Fog, on the other hand, is usually a very low-resolution effect. Its main use so far is what's called "distance-fog," which is the use of fog to smoothly eliminate excess geometry that's a certain distance from the point of view, and to prevent popping as new geometry gets close enough to become visible. But fog can also be used to enhance the atmosphere and realism of a game or 3D scene. The techniques used to do that are usually called "volumetric fog techniques."

What this class focuses on is how not to use those precious texture units for implementing different volumetric fog techniques. Instead, it is based on the premise that the geometry will be "dense enough" to avoid any major visible artifacts. "Dense enough" will have to be defined and adjusted by the engineer when he or she is using these techniques.

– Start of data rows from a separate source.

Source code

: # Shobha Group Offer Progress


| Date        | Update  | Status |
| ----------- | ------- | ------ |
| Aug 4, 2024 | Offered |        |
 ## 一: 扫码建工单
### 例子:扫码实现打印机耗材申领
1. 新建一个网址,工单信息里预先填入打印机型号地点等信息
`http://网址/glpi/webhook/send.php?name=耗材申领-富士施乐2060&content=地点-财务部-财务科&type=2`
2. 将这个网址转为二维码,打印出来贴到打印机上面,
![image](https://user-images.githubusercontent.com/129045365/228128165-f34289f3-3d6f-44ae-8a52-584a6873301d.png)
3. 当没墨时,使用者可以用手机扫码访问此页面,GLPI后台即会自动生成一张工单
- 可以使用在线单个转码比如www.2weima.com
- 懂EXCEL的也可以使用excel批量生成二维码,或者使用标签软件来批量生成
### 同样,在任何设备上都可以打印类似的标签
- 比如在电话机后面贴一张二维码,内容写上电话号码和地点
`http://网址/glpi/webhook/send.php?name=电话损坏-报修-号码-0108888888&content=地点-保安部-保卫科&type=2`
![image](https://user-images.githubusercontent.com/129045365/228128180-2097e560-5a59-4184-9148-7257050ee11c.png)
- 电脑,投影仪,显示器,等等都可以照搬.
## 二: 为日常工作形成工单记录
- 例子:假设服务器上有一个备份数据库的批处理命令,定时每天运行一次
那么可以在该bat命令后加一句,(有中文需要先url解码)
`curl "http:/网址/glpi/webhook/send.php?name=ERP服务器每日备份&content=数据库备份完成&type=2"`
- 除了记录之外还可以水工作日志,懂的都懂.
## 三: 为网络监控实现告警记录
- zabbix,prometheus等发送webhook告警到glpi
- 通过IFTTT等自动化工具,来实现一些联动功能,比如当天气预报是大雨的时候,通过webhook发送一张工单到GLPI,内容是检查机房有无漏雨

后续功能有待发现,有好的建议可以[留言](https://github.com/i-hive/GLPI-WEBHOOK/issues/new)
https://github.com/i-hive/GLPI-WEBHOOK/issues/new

Getting More Colors out of Your Fog

In order to use vertex-interpolated volumetric fog effectively, there's a missing feature in today's consumer-level graphics hardware, and that is the ability to specify a fog color that changes throughout a mesh. To illustrate this, imagine an underwater scene where you use volumetric fog to darken the entrance into a cave. The normal, distance fog should be blue or green for the water, while the volumetric fog for the cave should be black. Now imagine, within that scene, a long eel emerging from the cave. The far end of the tail should be completely fogged in black, while the head should be fogged normally with the blue-green underwater distance fog.

The method I propose to overcome this limitation is a little abuse of the specular and diffuse components present in all of today's graphics hardware. So, here's how those components are commonly used:

Fragment = texture * diffuse + specular

where Fragment represents the resulting color for a rendered pixel, texture is the surface's color normally read from a texture, diffuse is the interpolated diffuse color and specular is the interpolated specular color. All colors range from zero (black) to one (white), and the formulas are applied to all the components (red, green and blue) independently.

Now, what we really want is something like:

Fragment = (texture * diffuse + specular) * fog +
+ fogColor * (1 - fog
)

where fog is the interpolated fog intensity, and fogColor is the interpolated fog color. Values for fog range from zero (fully covered by the fog) to one (not covered by the fog). The trick consists in reorganizing the math in this manner:

Fragment = texture * diffuse * fog + specular * fog +
+ fogColor * (1 - fog
)

So, if we make:

newDiffuse = diffuse * fog
newSpecular = specular * fog + fogColor * (1 - fog)

now we have again:

Fragment = texture * newDiffuse + newSpecular

which is the original formula supported by all current graphics hardware.

There is only one problem with this method: the hardware will interpolate the newDiffuse and newSpecular values linearly, which means that neither one of the original interpolated values that we wanted (diffuse, specular, fog, and fogColor) will interpolate linearly. This causes the polygons to have different pixel colors inside than if we had had independent interpolators. The visual results are not bad, anyway, and can be lessened by careful use of finer meshes.

This technique is not only useful to render volumetric fog. It can also be used to render special effects without requiring additional geometry. Among others, you can have fog gradients (very useful in underwater environments and sunsets) and directional fog colors cues, like nuclear explosions in the far distance.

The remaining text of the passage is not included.